GÜNDEM

Ünlü jinekoloğa hastalarına cinsel saldırıdan hapis

İki kadın hastasına özel muayenehanesinde cinsel saldırıda bulunduğu iddiasıyla tutuklanan jinekolog Prof. Dr. F.S'nin yargılandığı davada karar çıktı.

İstanbul 4. Ağır Ceza Mahkemesinde görülen Jinekolog  Prof. Dr. F.S.'in iki hastasına cinsel saldırıda bulunduğu gerekçesi ile yargılandığı dava bugün görüldü. Davada üçüncü celseye, tutuklu sanık F.S. getirildi.

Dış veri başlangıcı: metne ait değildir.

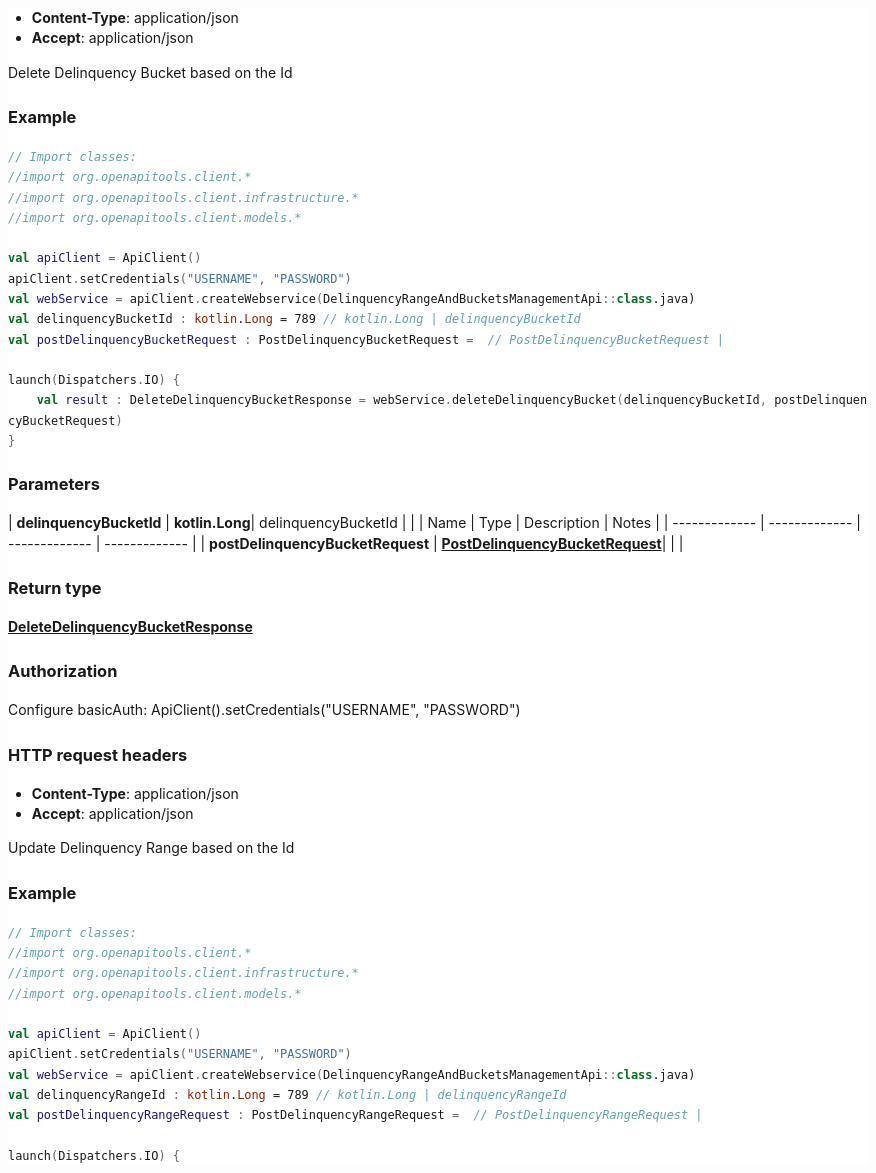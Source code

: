  - **Content-Type**: application/json
 - **Accept**: application/json


Delete Delinquency Bucket based on the Id

### Example
```kotlin
// Import classes:
//import org.openapitools.client.*
//import org.openapitools.client.infrastructure.*
//import org.openapitools.client.models.*

val apiClient = ApiClient()
apiClient.setCredentials("USERNAME", "PASSWORD")
val webService = apiClient.createWebservice(DelinquencyRangeAndBucketsManagementApi::class.java)
val delinquencyBucketId : kotlin.Long = 789 // kotlin.Long | delinquencyBucketId
val postDelinquencyBucketRequest : PostDelinquencyBucketRequest =  // PostDelinquencyBucketRequest | 

launch(Dispatchers.IO) {
    val result : DeleteDelinquencyBucketResponse = webService.deleteDelinquencyBucket(delinquencyBucketId, postDelinquencyBucketRequest)
}
```

### Parameters
| **delinquencyBucketId** | **kotlin.Long**| delinquencyBucketId | |
| Name | Type | Description  | Notes |
| ------------- | ------------- | ------------- | ------------- |
| **postDelinquencyBucketRequest** | [**PostDelinquencyBucketRequest**](PostDelinquencyBucketRequest.md)|  | |

### Return type

[**DeleteDelinquencyBucketResponse**](DeleteDelinquencyBucketResponse.md)

### Authorization


Configure basicAuth:
    ApiClient().setCredentials("USERNAME", "PASSWORD")

### HTTP request headers

 - **Content-Type**: application/json
 - **Accept**: application/json


Update Delinquency Range based on the Id

### Example
```kotlin
// Import classes:
//import org.openapitools.client.*
//import org.openapitools.client.infrastructure.*
//import org.openapitools.client.models.*

val apiClient = ApiClient()
apiClient.setCredentials("USERNAME", "PASSWORD")
val webService = apiClient.createWebservice(DelinquencyRangeAndBucketsManagementApi::class.java)
val delinquencyRangeId : kotlin.Long = 789 // kotlin.Long | delinquencyRangeId
val postDelinquencyRangeRequest : PostDelinquencyRangeRequest =  // PostDelinquencyRangeRequest | 

launch(Dispatchers.IO) {
```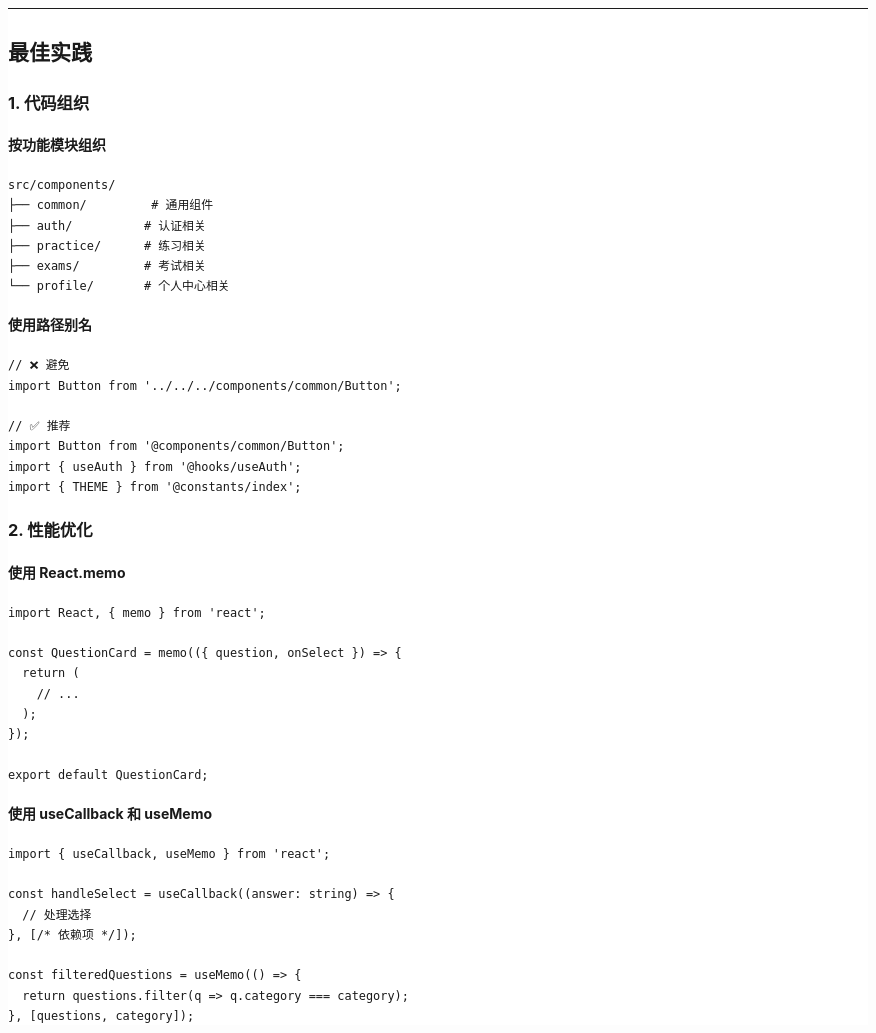 
---

## 最佳实践

### 1. 代码组织

#### 按功能模块组织

```
src/components/
├── common/         # 通用组件
├── auth/          # 认证相关
├── practice/      # 练习相关
├── exams/         # 考试相关
└── profile/       # 个人中心相关
```

#### 使用路径别名

```tsx
// ❌ 避免
import Button from '../../../components/common/Button';

// ✅ 推荐
import Button from '@components/common/Button';
import { useAuth } from '@hooks/useAuth';
import { THEME } from '@constants/index';
```

### 2. 性能优化

#### 使用 React.memo

```tsx
import React, { memo } from 'react';

const QuestionCard = memo(({ question, onSelect }) => {
  return (
    // ...
  );
});

export default QuestionCard;
```

#### 使用 useCallback 和 useMemo

```tsx
import { useCallback, useMemo } from 'react';

const handleSelect = useCallback((answer: string) => {
  // 处理选择
}, [/* 依赖项 */]);

const filteredQuestions = useMemo(() => {
  return questions.filter(q => q.category === category);
}, [questions, category]);
```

Davanın mağdur kadınları R.T. ve A.D. de ile taraf avukatları da hazır bulundu. Duruşmada, mütalaasını bildiren savcı, sanığın kendisine tedavi amacıyla gelen kadınları cinsel yönden uyarıp sıvı alması ve bu sıvı üzerinde test yapması gerektiği yönündeki sözlerle kandırarak cinsel organlarına parmak sokmak suretiyle 'nitelikli cinsel saldırı' suçunu işlediğinin sabit olduğunu belirterek cezalandırılmalarını talep etti.

Savcının mütalaası üzerine savunması sorulan sanık F.S. ise, "45 yıllık meslek hayatımda ilk kez bu kadar onur kırıcı bir durumdayım. Tutuklu kaldığım süre içinde vicdanımı sorguladım ancak asla kul hakkına girmedim. Yaşım 70'e yaklaşırken ruhsal, bedensel ve akıl sağlığımı kaybetmek üzereyim. Jinekolojik muayene her zaman farklıdır. Her hasta genital bölgesini açar. Bazen yanlış yorumlamalar olabilir. Şikayetçilerin beyanından öte kesin ve inandırıcı deliller bulunmamaktadır. Ben yemin ediyorum ki cinsel dürtü ile yaklaşmadım. Beraatimi aksi görüşteyseniz tahliyemi talep ediyorum" dedi. Sanık F.S., son sözünde de, "Aklımdan intiharlar geçiyor. Ben kul hakkı almadım. Vereceğiniz cezadan önce tahliyemi talep ediyorum" dedi.

28 YIL HAPİS CEZASI İSTENDİ

Mahkeme heyeti, 'özel hayatın gizliliği' suçundan sanık F.S.'nin beraatine hükmetti. Heyet, sanık F.S.'nin 'nitelikli cinsel saldırı' suçunu işlediğinin sabit olduğu vicdani kanısına varıldığı gerekçesiyle TCK'nin 102/2. maddesi uyarınca suçun işleniş şekli, sanığın hekime güvenerek teşhis ve tedavi için kendisine müracaat eden mağdurun bu güvenini kötüye kullanması ve mesleğinin sağladığı imkan ve yetkileri kötüye kullanarak bu suçu işlediği hususlarını dikkate alarak alt sınırdan uzaklaşarak karar verdi. Heyet, sanığa önce iki kadın için ayrı ayrı 14'er yıl hapis cezası olmak üzere toplam 28 yıl hapis cezasına çarptırdı. Sanığın eylemden sonra ve yargılama sürecindeki davranışlarını dikkate alan heyet takdiri indirim yaparak her iki kadına yönelik eylemi 11 yıl 8'er ay olmak üzere toplamda 23 yıl 4 ay hapis cezasına indirdi. Sanığın tutukluluk halinin de devamına karar verildi. Heyet, ilk celse verilen yayın yasağı kararını da kaldırdı.

Mahkeme ayrıca herhangi bir adli işlem yapılmadığı anlaşılan, 6 Mayıs 1998 tarihinde S.E. isimli hastasına yönelik eylemi ile 2007 tarihinde Ç.K.'ye yönelik eylemleri yönünden gereğinin takdiri için İstanbul Cumhuriyet Savcılığına suç duyurusu yazılmasını da hükme bağladı.

İDDİANAMEDE NELER VAR?

İstanbul Cumhuriyet Başsavcılığınca hazırlanan iddianamede, F.S.'nin tedavi için muayenehanesine gelen ve muayene sırasında beden ve ruh bakımından kendilerini savunamayacak durumda olan iki kadını, nüfuzu kötüye kullanarak cinsel saldırıda bulunduğu ileri sürülmüştü.